Я слушал, не веря. Что это, безумие? Кошмар, терзающий нас в тяжком сне? Неведомая область жизни, в которую никто никогда не заглядывает? Невероятным кажется, что человек может столько не знать. Значит, молчали люди, скрывая от меня, или слишком тихо шептались, когда можно было меня заранее подготовить, чтоб я поверил, поскольку знание нарушило бы мой привычный покой и исказило созданную мной картину довольно уравновешенного мира? Если я и не считал его совершенным, то, во всяком случае, верил, что он терпим, но как же я мог согласиться с тем, что он несправедлив? Кто-нибудь мог бы усомниться в искренности моих слов и спросить: как же это ты, зрелый человек, столько лет проживший среди людей, веря, что ты близок им и что тебе доступно то, что обычно прячут от чужих взглядов, притом вовсе не глупый, не видишь и не знаешь того, что происходит вокруг и что совсем не является маловажным? Это лицемерие? Или слепота? Если б клятва не считалась грехом, я бы поклялся самой горькой клятвой, что не знал. Справедливость я считал необходимостью, а несправедливость — допустимой. Теперь все так запутано для моих наивных представлений о жизни, рожденных в уединении и послушании, надо обладать избытком самой черной фантазии, чтоб постигнуть сложные переплетения отношений, которые я всегда воспринимал как мучительную и благородную, правда довольно-таки неясную, борьбу за божье дело. Неужели люди прятались от меня, опасаясь высказывать то, чего я не хотел бы слышать? Трудно поверить в это. Но, даже услыхав, я был готов не верить, во всяком случае не всем: поверить означало испугаться насмерть или что-то предпринять, у меня нет даже слов, чтоб назвать эту неведомую необходимость, которой требовала от меня совесть. Признаюсь, не стыдясь этого, моя искренность оправдывает меня, мое представление о Хасане уменьшило значимость того, что я услыхал. Он был доброжелателен, но поверхностен, честен, но легкомыслен, а своей безответственной фантазией мог породить бог знает какую повесть, добавляя к зернышку правды бремя вымысла. И как он мог узнать, ведь он только что вернулся?
— Откуда ты знаешь? — спросил я его, бросая якорь, за который надеялся зацепиться.
— Случайно,— спокойно ответил он, словно ждал моего вопроса.
— Может быть, это все пересуды, пустая болтовня?
— Не пересуды, не пустая болтовня.
— Занимает ли тот, кто тебе это рассказал, соответствующее своей информации положение?

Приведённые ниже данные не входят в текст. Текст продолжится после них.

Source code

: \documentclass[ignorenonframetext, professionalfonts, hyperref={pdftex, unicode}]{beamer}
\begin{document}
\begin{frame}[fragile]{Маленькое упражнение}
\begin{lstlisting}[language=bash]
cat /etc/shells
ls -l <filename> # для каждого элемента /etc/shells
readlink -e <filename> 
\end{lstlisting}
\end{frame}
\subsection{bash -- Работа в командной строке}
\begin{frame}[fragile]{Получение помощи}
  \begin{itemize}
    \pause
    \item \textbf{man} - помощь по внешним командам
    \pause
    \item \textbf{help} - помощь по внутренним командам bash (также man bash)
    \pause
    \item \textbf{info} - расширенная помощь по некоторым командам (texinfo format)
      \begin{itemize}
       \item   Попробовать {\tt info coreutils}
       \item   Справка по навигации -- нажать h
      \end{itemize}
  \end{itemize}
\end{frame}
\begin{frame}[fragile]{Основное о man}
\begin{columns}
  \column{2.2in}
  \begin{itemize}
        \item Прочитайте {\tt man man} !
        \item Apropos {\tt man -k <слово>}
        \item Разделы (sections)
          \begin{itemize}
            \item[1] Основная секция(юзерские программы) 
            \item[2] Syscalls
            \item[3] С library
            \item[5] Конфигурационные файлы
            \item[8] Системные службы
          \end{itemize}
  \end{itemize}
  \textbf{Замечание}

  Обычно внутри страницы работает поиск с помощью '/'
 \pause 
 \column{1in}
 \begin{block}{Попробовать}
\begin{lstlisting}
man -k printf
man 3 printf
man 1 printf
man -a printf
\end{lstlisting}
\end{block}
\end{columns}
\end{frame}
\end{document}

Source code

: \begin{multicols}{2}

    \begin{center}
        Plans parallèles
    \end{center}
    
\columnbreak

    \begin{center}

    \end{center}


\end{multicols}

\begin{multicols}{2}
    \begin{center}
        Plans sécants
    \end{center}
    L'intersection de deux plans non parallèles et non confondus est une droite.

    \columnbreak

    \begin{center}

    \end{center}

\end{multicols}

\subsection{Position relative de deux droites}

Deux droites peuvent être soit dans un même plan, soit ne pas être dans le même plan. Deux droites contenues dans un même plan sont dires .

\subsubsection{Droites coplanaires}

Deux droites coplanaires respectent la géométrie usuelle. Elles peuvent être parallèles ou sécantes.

— Он знает только то, что я тебе сообщил.
— Кто он?
— Не могу тебе сказать, да это и неважно! От него ты услышал бы то же самое. Чего тебе еще нужно?
— Ничего.
— Он был так напуган, что мне стало его жаль.
— Зачем тогда он тебе рассказал?
— Не знаю. Может быть, для того, чтоб избавиться от груза. Чтоб его не задушило то, что он знал.
Я был настолько ошеломлен услышанным, что никак не мог собраться с мыслями, они разлетались, как птицы во время пожара, прятались в темные норы, словно куропатки. Жуткой раскрывалась передо мною картина всемогущего зла.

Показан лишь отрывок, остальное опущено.